▶ [Your instructions]:
Retrieve all lines below that have the string "with".

▶ [Records]:

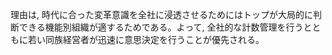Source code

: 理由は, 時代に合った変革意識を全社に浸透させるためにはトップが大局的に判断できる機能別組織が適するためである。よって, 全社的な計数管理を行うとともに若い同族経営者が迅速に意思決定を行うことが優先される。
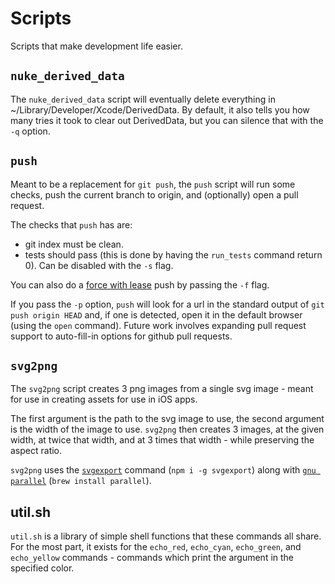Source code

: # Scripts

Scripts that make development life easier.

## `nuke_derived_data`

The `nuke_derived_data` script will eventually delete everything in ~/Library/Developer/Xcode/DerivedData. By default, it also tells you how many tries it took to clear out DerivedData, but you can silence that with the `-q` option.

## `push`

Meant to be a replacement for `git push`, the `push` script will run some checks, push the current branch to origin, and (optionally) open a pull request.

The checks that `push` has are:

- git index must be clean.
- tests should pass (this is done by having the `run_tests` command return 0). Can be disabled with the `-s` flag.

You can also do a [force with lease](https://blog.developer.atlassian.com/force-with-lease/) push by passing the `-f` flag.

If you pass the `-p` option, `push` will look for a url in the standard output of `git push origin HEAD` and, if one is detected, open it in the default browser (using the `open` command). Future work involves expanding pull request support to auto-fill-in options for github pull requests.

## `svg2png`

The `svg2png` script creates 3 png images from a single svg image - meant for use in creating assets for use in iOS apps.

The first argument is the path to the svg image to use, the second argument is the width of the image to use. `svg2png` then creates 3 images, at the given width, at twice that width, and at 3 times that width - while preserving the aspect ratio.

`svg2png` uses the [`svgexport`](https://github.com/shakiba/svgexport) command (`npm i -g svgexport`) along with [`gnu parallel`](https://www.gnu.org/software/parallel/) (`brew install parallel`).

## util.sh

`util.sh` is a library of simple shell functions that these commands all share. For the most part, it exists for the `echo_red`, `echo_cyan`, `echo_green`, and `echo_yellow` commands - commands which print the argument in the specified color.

▶ [Result for this task]:
The `nuke_derived_data` script will eventually delete everything in ~/Library/Developer/Xcode/DerivedData. By default, it also tells you how many tries it took to clear out DerivedData, but you can silence that with the `-q` option.
- tests should pass (this is done by having the `run_tests` command return 0). Can be disabled with the `-s` flag.
You can also do a [force with lease](https://blog.developer.atlassian.com/force-with-lease/) push by passing the `-f` flag.
`svg2png` uses the [`svgexport`](https://github.com/shakiba/svgexport) command (`npm i -g svgexport`) along with [`gnu parallel`](https://www.gnu.org/software/parallel/) (`brew install parallel`).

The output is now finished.